• [Exercise instructions]: Everything from the line containing "Lightweight and fast-loading" through the final line of the listing below should be given again, word for word, and nothing else.
..............................
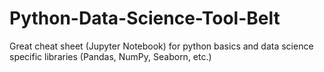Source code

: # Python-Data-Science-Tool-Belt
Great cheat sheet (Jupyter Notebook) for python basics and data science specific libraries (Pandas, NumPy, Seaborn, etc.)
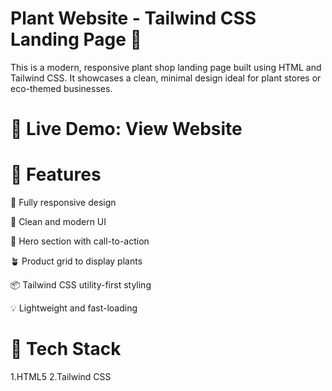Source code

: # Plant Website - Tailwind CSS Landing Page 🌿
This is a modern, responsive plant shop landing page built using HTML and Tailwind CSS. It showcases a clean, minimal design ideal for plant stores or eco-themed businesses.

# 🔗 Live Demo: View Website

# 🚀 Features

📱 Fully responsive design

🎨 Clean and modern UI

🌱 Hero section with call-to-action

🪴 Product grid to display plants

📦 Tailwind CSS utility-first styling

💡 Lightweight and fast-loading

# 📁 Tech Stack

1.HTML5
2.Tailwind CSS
..............................
• [Exercise response]:
💡 Lightweight and fast-loading

# 📁 Tech Stack

1.HTML5
2.Tailwind CSS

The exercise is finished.